=== Begin Enclosure ===

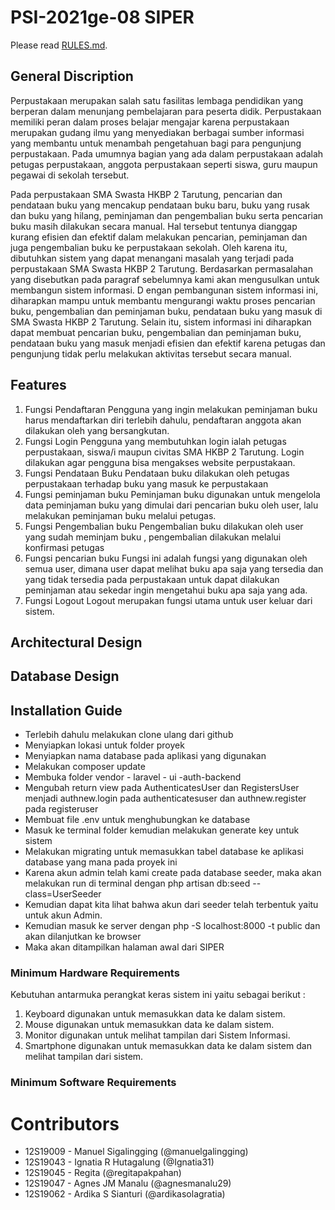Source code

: # PSI-2021ge-08 SIPER
Please read [RULES.md](RULES.md).

## General Discription
Perpustakaan merupakan salah satu fasilitas lembaga pendidikan yang berperan dalam menunjang pembelajaran para peserta didik. Perpustakaan memiliki peran dalam proses belajar mengajar karena perpustakaan merupakan gudang ilmu yang menyediakan berbagai sumber informasi yang membantu untuk menambah pengetahuan bagi para pengunjung perpustakaan. Pada umumnya bagian yang ada dalam perpustakaan adalah petugas perpustakaan, anggota perpustakaan seperti siswa, guru maupun pegawai di sekolah tersebut.

Pada perpustakaan SMA Swasta HKBP 2 Tarutung, pencarian dan pendataan buku yang mencakup pendataan buku baru, buku yang rusak dan buku yang hilang, peminjaman dan pengembalian buku serta pencarian buku masih dilakukan secara manual. Hal tersebut tentunya dianggap kurang efisien dan efektif dalam melakukan pencarian, peminjaman dan juga pengembalian buku ke perpustakaan sekolah. Oleh karena itu, dibutuhkan sistem yang dapat menangani masalah yang terjadi pada perpustakaan SMA Swasta HKBP 2 Tarutung.
Berdasarkan permasalahan yang disebutkan pada paragraf sebelumnya kami akan mengusulkan untuk membangun sistem informasi. D
engan pembangunan sistem informasi ini, diharapkan mampu untuk membantu mengurangi waktu proses pencarian buku, pengembalian dan peminjaman buku, pendataan buku yang masuk di SMA Swasta HKBP 2 Tarutung. Selain itu, sistem informasi ini diharapkan dapat membuat pencarian buku, pengembalian dan peminjaman buku, pendataan buku yang masuk menjadi efisien dan efektif karena petugas dan pengunjung tidak perlu melakukan aktivitas tersebut secara manual.


## Features
1.	Fungsi Pendaftaran
Pengguna yang ingin melakukan peminjaman buku harus mendaftarkan diri terlebih dahulu, pendaftaran anggota akan dilakukan oleh yang bersangkutan.
2.	Fungsi Login
Pengguna yang membutuhkan login ialah petugas perpustakaan, siswa/i maupun civitas SMA HKBP 2 Tarutung. Login dilakukan agar pengguna bisa mengakses website perpustakaan.
3.	Fungsi Pendataan Buku
Pendataan buku dilakukan oleh petugas perpustakaan terhadap buku yang masuk ke perpustakaan
4.	Fungsi peminjaman buku
Peminjaman buku digunakan untuk mengelola data peminjaman buku yang dimulai dari pencarian buku oleh user, lalu melakukan peminjaman buku melalui petugas.
5.	Fungsi Pengembalian buku
Pengembalian buku dilakukan oleh user yang sudah meminjam buku , pengembalian dilakukan melalui konfirmasi petugas
6.	Fungsi pencarian buku
Fungsi ini adalah fungsi yang digunakan oleh semua user, dimana user dapat melihat buku apa saja yang tersedia dan yang tidak tersedia pada perpustakaan untuk dapat dilakukan peminjaman atau sekedar ingin mengetahui buku apa saja yang ada.
7.	Fungsi Logout
Logout merupakan fungsi utama untuk user keluar dari sistem.

## Architectural Design

## Database Design

## Installation Guide
- Terlebih dahulu melakukan clone ulang dari github
- Menyiapkan lokasi untuk folder proyek
- Menyiapkan nama database pada aplikasi yang digunakan 
- Melakukan composer update
- Membuka folder vendor - laravel - ui -auth-backend
- Mengubah return view pada AuthenticatesUser dan RegistersUser menjadi authnew.login pada authenticatesuser dan authnew.register pada registeruser
- Membuat file .env untuk menghubungkan ke database
- Masuk ke terminal folder kemudian melakukan generate key untuk sistem
- Melakukan migrating untuk memasukkan tabel database ke aplikasi database yang mana pada proyek ini
- Karena akun admin telah kami create pada database seeder, maka akan melakukan run di terminal dengan php artisan db:seed --class=UserSeeder
- Kemudian dapat kita lihat bahwa akun dari seeder telah terbentuk yaitu untuk akun Admin.
- Kemudian masuk ke server dengan php -S localhost:8000 -t public dan akan dilanjutkan ke browser
- Maka akan ditampilkan halaman awal dari SIPER

### Minimum Hardware Requirements
Kebutuhan antarmuka perangkat keras sistem ini yaitu sebagai berikut :
1. Keyboard digunakan untuk memasukkan data ke dalam sistem.
2. Mouse digunakan untuk memasukkan data ke dalam sistem.
3. Monitor digunakan untuk melihat tampilan dari Sistem Informasi.
4. Smartphone digunakan untuk memasukkan data ke dalam sistem dan melihat tampilan dari sistem. 

### Minimum Software Requirements

# Contributors
+ 12S19009 - Manuel Sigalingging (@manuelgalingging)
+ 12S19043 - Ignatia R Hutagalung (@Ignatia31)
+ 12S19045 - Regita (@regitapakpahan)
+ 12S19047 - Agnes JM Manalu (@agnesmanalu29)
+ 12S19062 - Ardika S Sianturi (@ardikasolagratia)
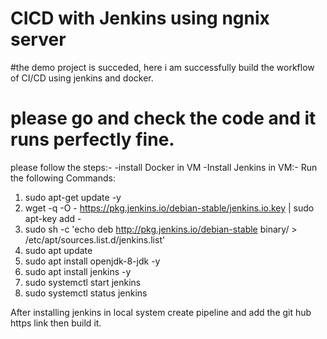 # CICD with Jenkins using ngnix server
#the demo project is succeded, here i am successfully build the workflow of CI/CD using jenkins and docker.
# please go and check the code and it runs perfectly fine.
please follow the steps:-
-install Docker in VM
-Install Jenkins in VM:-
 Run the following Commands:
1) sudo apt-get update -y
2) wget -q -O - https://pkg.jenkins.io/debian-stable/jenkins.io.key | sudo apt-key add -
3) sudo sh -c 'echo deb http://pkg.jenkins.io/debian-stable binary/ >
/etc/apt/sources.list.d/jenkins.list'
4) sudo apt update
5) sudo apt install openjdk-8-jdk -y
6) sudo apt install jenkins -y
7) sudo systemctl start jenkins
8) sudo systemctl status jenkins

After installing jenkins in local system create pipeline and add the git hub https link then build it.
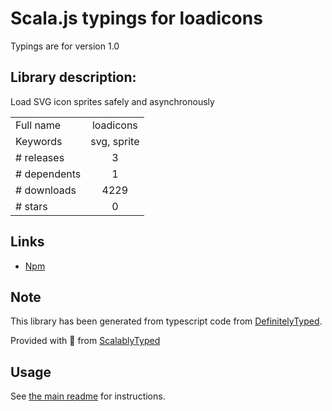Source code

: 
# Scala.js typings for loadicons

Typings are for version 1.0

## Library description:
Load SVG icon sprites safely and asynchronously

|                    |                 |
| ------------------ | :-------------: |
| Full name          | loadicons |
| Keywords           | svg, sprite |
| # releases         | 3 |
| # dependents       | 1 |
| # downloads        | 4229 |
| # stars            | 0 |

## Links
- [Npm](https://www.npmjs.com/package/loadicons)
    


## Note
This library has been generated from typescript code from [DefinitelyTyped](https://definitelytyped.org).

Provided with :purple_heart: from [ScalablyTyped](https://github.com/oyvindberg/ScalablyTyped)

## Usage
See [the main readme](../../readme.md) for instructions.


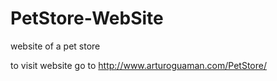 # PetStore-WebSite
website of a pet store

to visit website go to http://www.arturoguaman.com/PetStore/
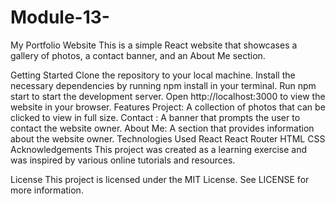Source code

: # Module-13-

My Portfolio Website
This is a simple React website that showcases a gallery of photos, a contact banner, and an About Me section.

Getting Started
Clone the repository to your local machine.
Install the necessary dependencies by running npm install in your terminal.
Run npm start to start the development server.
Open http://localhost:3000 to view the website in your browser.
Features
Project: A collection of photos that can be clicked to view in full size.
Contact : A banner that prompts the user to contact the website owner.
About Me: A section that provides information about the website owner.
Technologies Used
React
React Router
HTML
CSS
Acknowledgements
This project was created as a learning exercise and was inspired by various online tutorials and resources.

License
This project is licensed under the MIT License. See LICENSE for more information.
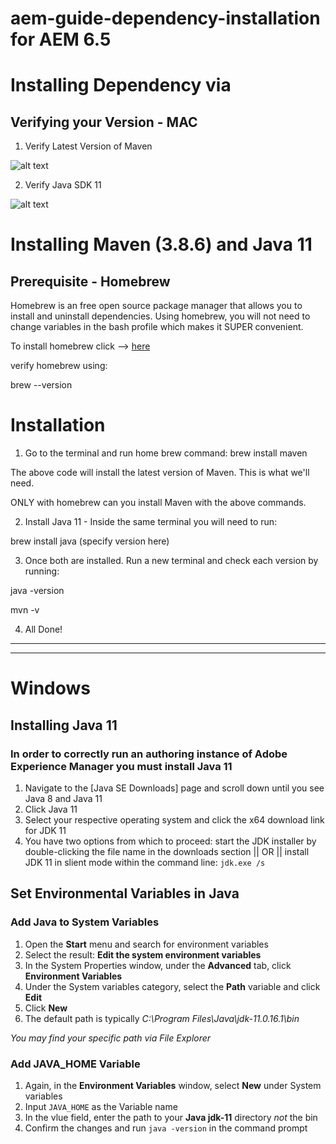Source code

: # aem-guide-dependency-installation for AEM 6.5 

# Installing Dependency via  
## Verifying your Version - MAC 
  1. Verify Latest Version of Maven


  ![alt text](https://res.cloudinary.com/ddid7dngp/image/upload/v1666626790/Apache_Maven_3.8.6_84538c9988a25aec085021c365c560670ad80163_l2gwac.jpg "Maven Version Screenshot")
  
  
  2. Verify Java SDK 11


  ![alt text](https://res.cloudinary.com/ddid7dngp/image/upload/v1666627326/Java_version_11.0.16.1_2022-08-18_LTS_sd9b5u.jpg "Java Version Screenshot")

# Installing Maven (3.8.6) and Java 11

## Prerequisite - Homebrew

Homebrew is an free open source package manager that allows you to install and uninstall dependencies. Using homebrew, you will not need to change variables in the bash profile which makes it SUPER convenient. 

To install homebrew click --> [here](https://brew.sh/)

verify homebrew using: 

brew --version

# Installation

1. Go to the terminal and run home brew command: brew install maven

The above code will install the latest version of Maven. This is what we'll need. 

ONLY with homebrew can you install Maven with the above commands.

2. Install Java 11 - Inside the same terminal you will need to run:

brew install java (specify version here)

3. Once both are installed. Run a new terminal and check each version by running:


  java -version


  mvn -v 
  
4. All Done!

---
---



# Windows 


## Installing Java 11


### In order to correctly run an authoring instance of Adobe Experience Manager you must install Java 11

1. Navigate to the [Java SE Downloads] page and scroll down until you see Java 8 and Java 11
2. Click Java 11
3. Select your respective operating system and click the x64 download link for JDK 11
4. You have two options from which to proceed: start the JDK installer by double-clicking the file name in the downloads section || OR ||
  install JDK 11 in slient mode within the command line: `jdk.exe /s`
  
## Set Environmental Variables in Java

### Add Java to System Variables

1. Open the **Start** menu and search for environment variables
2. Select the result: **Edit the system environment variables**
3. In the System Properties window, under the **Advanced** tab, click **Environment Variables**
4. Under the System variables category, select the **Path** variable and click **Edit**
5. Click **New**
6. The default path is typically *C:\Program Files\Java\jdk-11.0.16.1\bin*

*You may find your specific path via File Explorer*

### Add JAVA_HOME Variable

1. Again, in the **Environment Variables** window, select **New** under System variables
2. Input `JAVA_HOME` as the Variable name
3. In the vlue field, enter the path to your **Java jdk-11** directory *not* the bin 
4. Confirm the changes and run `java -version` in the command prompt
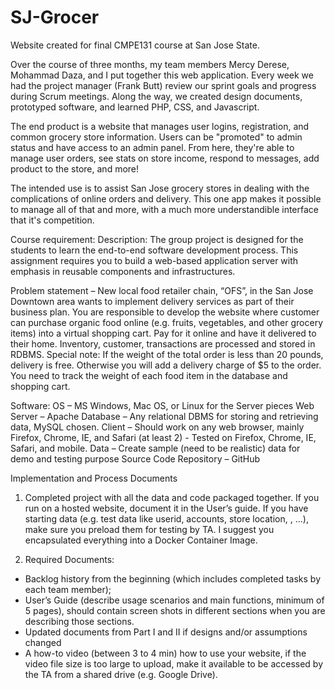 # SJ-Grocer

Website created for final CMPE131 course at San Jose State. 

Over the course of three months, my team members Mercy Derese, Mohammad Daza, and I put together this web application. Every week we had the project manager (Frank Butt)
review our sprint goals and progress during Scrum meetings. Along the way, we created design documents, prototyped software, and learned PHP, CSS, and Javascript. 

The end product is a website that manages user logins, registration, and common grocery store information. Users can be "promoted" to admin status and have access
to an admin panel. From here, they're able to manage user orders, see stats on store income, respond to messages, add product to the store, and more! 

The intended use is to assist San Jose grocery stores in dealing with the complications of online orders and delivery. This one app makes it possible to manage all 
of that and more, with a much more understandible interface that it's competition. 






Course requirement:
Description: The group project is designed for the students to learn the end-to-end software 
development process.  This assignment requires you to build a web-based application server with 
emphasis in reusable components and infrastructures.  

Problem statement – New local food retailer chain, “OFS”, in the San Jose Downtown area wants to 
implement delivery services as part of their business plan.  You are responsible to develop the website 
where customer can purchase organic food online (e.g. fruits, vegetables, and other grocery items) into a 
virtual shopping cart.  Pay for it online and have it delivered to their home.  Inventory, customer, 
transactions are processed and stored in RDBMS.
Special note: If the weight of the total order is less than 20 pounds, delivery is free.  Otherwise you will 
add a delivery charge of $5 to the order.  You need to track the weight of each food item in the database 
and shopping cart.

Software:
OS – MS Windows, Mac OS, or Linux for the Server pieces
Web Server – Apache
Database – Any relational DBMS for storing and retrieving data, MySQL chosen.
Client – Should work on any web browser, mainly Firefox, Chrome, IE, and Safari (at least 2) - Tested on Firefox, Chrome, IE, Safari, and mobile.
Data – Create sample (need to be realistic) data for demo and testing purpose
Source Code Repository – GitHub

Implementation and Process Documents
1. Completed project with all the data and code packaged together.  If you run on a hosted website, 
document it in the User’s guide.  If you have starting data (e.g. test data like userid, accounts, 
store location, , ...), make sure you preload them for testing by TA.  I suggest you encapsulated 
everything into a Docker Container Image.

2. Required Documents: 
- Backlog history from the beginning (which includes completed tasks by each team member); 
- User’s Guide (describe usage scenarios and main functions, minimum of 5 pages), should 
contain screen shots in different sections when you are describing those sections.
- Updated documents from Part I and II if designs and/or assumptions changed
- A how-to video (between 3 to 4 min) how to use your website, if the video file size is too 
large to upload, make it available to be accessed by the TA from a shared drive (e.g. Google 
Drive).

=== End Enclosure ===

### Task to carry out
In the material above, the stretch from the line with "My Portfolio Website" through the line with "brew install java (specify version here)" is to be given again exactly, minus the pictures.

### Finished task
My Portfolio Website
This is a simple React website that showcases a gallery of photos, a contact banner, and an About Me section.

Getting Started
Clone the repository to your local machine.
Install the necessary dependencies by running npm install in your terminal.
Run npm start to start the development server.
Open http://localhost:3000 to view the website in your browser.
Features
Project: A collection of photos that can be clicked to view in full size.
Contact : A banner that prompts the user to contact the website owner.
About Me: A section that provides information about the website owner.
Technologies Used
React
React Router
HTML
CSS
Acknowledgements
This project was created as a learning exercise and was inspired by various online tutorials and resources.

License
This project is licensed under the MIT License. See LICENSE for more information.
Source code

: # aem-guide-dependency-installation for AEM 6.5 

# Installing Dependency via  
## Verifying your Version - MAC 
  1. Verify Latest Version of Maven


  ![alt text](https://res.cloudinary.com/ddid7dngp/image/upload/v1666626790/Apache_Maven_3.8.6_84538c9988a25aec085021c365c560670ad80163_l2gwac.jpg "Maven Version Screenshot")
  
  
  2. Verify Java SDK 11


  ![alt text](https://res.cloudinary.com/ddid7dngp/image/upload/v1666627326/Java_version_11.0.16.1_2022-08-18_LTS_sd9b5u.jpg "Java Version Screenshot")

# Installing Maven (3.8.6) and Java 11

## Prerequisite - Homebrew

Homebrew is an free open source package manager that allows you to install and uninstall dependencies. Using homebrew, you will not need to change variables in the bash profile which makes it SUPER convenient. 

To install homebrew click --> [here](https://brew.sh/)

verify homebrew using: 

brew --version

# Installation

1. Go to the terminal and run home brew command: brew install maven

The above code will install the latest version of Maven. This is what we'll need. 

ONLY with homebrew can you install Maven with the above commands.

2. Install Java 11 - Inside the same terminal you will need to run:

brew install java (specify version here)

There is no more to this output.